As The World Tipped

Another Saturday, another spectacle.  After last week’s dazzler from The Macula at the Liver Building, last night as darkness fell I went down to the Anglican Cathedral to see Liverpool’s Wired Aerial Theatre production, As The World Tipped.

Billed as ‘A real life disaster movie performed live in the night sky!’ this was an ambitious and extraordinary piece of aerial theatre.  It began on the level with the cast acting out the negotiations and frustration of the Copenhagen Climate Change Summit on a stage outside the cathedral.  Then, as the paperwork mounts and deadlock sets in, delegates fail to notice as the world – literally and metaphorically – slides toward disaster.

As the stage begins to rise against the night sky, tables and chairs, stacks of paper and the actors begin to slide.  Minutes later, a few f the delegates are clinging on desperately, suspended some thirty or forty feet above the audience in the night sky (above).  As the performers struggle to survive in an increasingly precarious world, the effects of drastic environmental catastrophe are revealed in huge film images projected around them.

Although the production would have benefitted from being trimmed by about ten minutes, As The World Tipped  combined dramatic visuals with breath-taking aerial performance to expose the failure of global leadership at Copenhagen in the face of the most urgent challenge facing the planet.

Nigel Jamieson who wrote the piece explains:

A big passion in my life in recent times has been to use theatre to explore one of those issues that confronts all of us, and all of the species and creatures that we share this planet with.

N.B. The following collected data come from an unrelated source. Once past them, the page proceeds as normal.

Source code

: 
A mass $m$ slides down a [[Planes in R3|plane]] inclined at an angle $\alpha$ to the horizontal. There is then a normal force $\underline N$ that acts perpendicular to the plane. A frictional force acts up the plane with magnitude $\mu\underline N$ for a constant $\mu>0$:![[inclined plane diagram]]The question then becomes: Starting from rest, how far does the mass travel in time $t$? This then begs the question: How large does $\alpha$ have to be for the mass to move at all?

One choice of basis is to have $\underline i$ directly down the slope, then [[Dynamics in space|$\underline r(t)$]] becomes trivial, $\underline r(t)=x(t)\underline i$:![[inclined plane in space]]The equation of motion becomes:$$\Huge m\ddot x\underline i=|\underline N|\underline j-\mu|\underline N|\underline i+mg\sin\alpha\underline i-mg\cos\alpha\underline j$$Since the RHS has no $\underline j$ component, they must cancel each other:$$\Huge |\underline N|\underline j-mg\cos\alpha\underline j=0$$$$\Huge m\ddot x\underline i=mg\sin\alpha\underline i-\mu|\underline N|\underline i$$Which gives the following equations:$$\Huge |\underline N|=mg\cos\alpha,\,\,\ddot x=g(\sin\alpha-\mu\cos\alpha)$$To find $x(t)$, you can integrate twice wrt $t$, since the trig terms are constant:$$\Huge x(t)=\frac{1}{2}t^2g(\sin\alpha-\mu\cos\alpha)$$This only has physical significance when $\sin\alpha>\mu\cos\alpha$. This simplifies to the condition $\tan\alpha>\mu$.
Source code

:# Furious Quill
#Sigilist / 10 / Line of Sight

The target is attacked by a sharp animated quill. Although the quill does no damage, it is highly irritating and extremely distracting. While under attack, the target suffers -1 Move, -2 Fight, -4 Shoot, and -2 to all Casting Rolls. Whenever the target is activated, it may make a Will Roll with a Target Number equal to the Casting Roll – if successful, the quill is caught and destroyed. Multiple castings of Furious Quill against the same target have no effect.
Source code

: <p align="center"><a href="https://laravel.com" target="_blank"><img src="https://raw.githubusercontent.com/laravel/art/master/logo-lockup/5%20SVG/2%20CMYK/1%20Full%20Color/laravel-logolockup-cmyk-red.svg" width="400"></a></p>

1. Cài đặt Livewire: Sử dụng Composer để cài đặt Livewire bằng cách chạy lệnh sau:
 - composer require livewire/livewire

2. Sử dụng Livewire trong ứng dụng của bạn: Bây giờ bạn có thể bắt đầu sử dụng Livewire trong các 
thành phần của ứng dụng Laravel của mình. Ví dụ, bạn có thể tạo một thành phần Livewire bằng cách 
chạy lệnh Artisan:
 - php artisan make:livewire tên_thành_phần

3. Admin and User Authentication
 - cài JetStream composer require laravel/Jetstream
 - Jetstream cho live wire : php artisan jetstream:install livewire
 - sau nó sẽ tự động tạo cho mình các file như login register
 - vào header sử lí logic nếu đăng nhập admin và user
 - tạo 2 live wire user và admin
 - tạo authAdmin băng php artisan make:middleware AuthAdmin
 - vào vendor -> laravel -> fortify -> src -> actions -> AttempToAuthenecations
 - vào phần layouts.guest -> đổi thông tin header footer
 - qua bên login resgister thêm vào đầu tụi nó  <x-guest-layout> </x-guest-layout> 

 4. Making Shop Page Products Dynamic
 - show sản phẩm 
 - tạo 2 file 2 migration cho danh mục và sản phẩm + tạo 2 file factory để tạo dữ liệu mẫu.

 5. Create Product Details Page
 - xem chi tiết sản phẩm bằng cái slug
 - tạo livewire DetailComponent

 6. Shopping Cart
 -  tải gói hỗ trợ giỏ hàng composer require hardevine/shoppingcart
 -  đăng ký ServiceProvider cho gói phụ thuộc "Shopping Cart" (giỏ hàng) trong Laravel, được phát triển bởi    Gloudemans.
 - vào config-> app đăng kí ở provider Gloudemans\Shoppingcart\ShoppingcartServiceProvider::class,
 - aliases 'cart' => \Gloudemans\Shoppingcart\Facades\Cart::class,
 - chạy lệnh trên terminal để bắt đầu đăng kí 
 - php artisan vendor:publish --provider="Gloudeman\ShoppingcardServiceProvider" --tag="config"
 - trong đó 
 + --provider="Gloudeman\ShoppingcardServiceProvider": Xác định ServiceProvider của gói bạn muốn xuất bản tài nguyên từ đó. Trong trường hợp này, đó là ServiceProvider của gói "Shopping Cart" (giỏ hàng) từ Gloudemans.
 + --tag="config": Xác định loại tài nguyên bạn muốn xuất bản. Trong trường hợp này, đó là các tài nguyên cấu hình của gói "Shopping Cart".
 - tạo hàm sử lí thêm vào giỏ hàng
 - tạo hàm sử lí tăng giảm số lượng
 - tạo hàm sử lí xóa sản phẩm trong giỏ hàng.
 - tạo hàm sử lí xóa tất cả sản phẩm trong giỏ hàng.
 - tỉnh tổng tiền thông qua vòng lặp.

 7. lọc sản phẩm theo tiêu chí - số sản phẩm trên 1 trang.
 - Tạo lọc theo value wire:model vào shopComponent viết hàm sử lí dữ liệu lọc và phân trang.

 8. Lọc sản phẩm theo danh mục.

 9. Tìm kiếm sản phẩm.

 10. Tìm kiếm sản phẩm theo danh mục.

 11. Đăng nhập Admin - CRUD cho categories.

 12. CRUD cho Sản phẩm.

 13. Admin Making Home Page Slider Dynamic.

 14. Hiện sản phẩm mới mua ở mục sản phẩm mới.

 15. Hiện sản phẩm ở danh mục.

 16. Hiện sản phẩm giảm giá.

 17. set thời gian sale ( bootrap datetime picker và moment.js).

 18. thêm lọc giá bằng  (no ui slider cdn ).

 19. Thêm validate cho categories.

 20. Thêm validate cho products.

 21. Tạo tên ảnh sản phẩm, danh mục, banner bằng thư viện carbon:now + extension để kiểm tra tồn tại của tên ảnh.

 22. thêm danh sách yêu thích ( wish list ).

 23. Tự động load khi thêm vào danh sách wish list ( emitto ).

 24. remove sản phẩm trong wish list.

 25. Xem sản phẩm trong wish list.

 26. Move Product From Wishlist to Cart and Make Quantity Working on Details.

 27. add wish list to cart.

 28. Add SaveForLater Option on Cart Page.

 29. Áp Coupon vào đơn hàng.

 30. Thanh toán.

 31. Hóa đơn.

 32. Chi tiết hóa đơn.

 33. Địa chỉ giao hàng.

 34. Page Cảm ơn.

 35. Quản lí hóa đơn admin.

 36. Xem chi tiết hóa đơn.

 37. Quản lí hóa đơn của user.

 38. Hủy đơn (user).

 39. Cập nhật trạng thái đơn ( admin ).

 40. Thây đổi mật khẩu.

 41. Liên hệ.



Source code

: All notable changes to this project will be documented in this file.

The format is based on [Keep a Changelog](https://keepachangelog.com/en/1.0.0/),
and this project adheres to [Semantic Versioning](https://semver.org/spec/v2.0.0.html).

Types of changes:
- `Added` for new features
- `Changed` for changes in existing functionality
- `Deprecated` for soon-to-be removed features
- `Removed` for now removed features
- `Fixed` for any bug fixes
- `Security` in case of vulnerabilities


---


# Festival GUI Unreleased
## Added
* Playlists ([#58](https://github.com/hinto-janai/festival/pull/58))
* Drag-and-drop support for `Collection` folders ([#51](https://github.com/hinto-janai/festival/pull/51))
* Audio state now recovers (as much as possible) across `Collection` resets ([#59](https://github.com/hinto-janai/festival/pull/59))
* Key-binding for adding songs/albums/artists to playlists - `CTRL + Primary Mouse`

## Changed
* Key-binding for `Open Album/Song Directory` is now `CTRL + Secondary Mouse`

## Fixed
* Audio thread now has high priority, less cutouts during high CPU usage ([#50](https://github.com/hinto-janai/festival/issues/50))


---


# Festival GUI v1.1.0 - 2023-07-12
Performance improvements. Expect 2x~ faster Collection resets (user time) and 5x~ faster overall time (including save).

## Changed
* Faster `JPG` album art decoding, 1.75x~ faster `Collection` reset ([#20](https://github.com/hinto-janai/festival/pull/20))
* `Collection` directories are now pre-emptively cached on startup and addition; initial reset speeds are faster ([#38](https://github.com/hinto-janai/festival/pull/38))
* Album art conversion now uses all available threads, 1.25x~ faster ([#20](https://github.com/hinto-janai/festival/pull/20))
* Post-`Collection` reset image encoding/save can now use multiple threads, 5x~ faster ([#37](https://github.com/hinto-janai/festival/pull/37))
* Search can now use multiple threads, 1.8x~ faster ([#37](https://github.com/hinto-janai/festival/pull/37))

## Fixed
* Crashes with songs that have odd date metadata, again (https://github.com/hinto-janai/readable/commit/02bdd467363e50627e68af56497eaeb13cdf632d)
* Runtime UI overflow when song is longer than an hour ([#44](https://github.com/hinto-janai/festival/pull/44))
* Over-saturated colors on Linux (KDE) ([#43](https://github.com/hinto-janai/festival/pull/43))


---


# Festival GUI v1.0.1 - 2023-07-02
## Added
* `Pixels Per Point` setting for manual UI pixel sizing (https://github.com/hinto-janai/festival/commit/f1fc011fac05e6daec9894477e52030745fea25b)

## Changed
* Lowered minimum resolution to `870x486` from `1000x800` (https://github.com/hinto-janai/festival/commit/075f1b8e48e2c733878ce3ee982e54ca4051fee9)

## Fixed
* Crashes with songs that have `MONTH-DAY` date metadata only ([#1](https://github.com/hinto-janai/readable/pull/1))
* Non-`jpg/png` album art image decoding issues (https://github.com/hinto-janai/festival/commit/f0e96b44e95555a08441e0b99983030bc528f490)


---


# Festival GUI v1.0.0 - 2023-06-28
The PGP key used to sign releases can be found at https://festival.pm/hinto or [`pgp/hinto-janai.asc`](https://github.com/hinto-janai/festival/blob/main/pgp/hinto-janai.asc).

That is the issue of climate change is one of the most important challenges the world faces and through performance, As the World Tipped confronts it head-on, in a powerful, dramatic way .

The show features film footage by Yann Arthus-Bertrand from his film about climate change, Home and by Gideon Mendel from his films about the floods in Pakistan and Australia (above).

This is a very physical performance as the aerial acrobats are suspended and crawl over the giant vertical screen that the stage has become, and are dwarfed by the huge filmed images projected around them.  At one point, dramatic visuals illustrate the likely future shrinking of the Antarctic ice cap (above), followed by sequences in which the aerial performers struggle against rising floodwaters.

This leads into a musical interlude which puts one of the aerial performers in the spotlight as Lena Horne croons ‘Stormy Weather’ (above).  At the conclusion, the cast take their bow as ‘The End’ is projected in huge letters behind them.

But, it’s not quite the end.  The cast appear to rip apart the screen to expose a final message: ‘Demand Change’.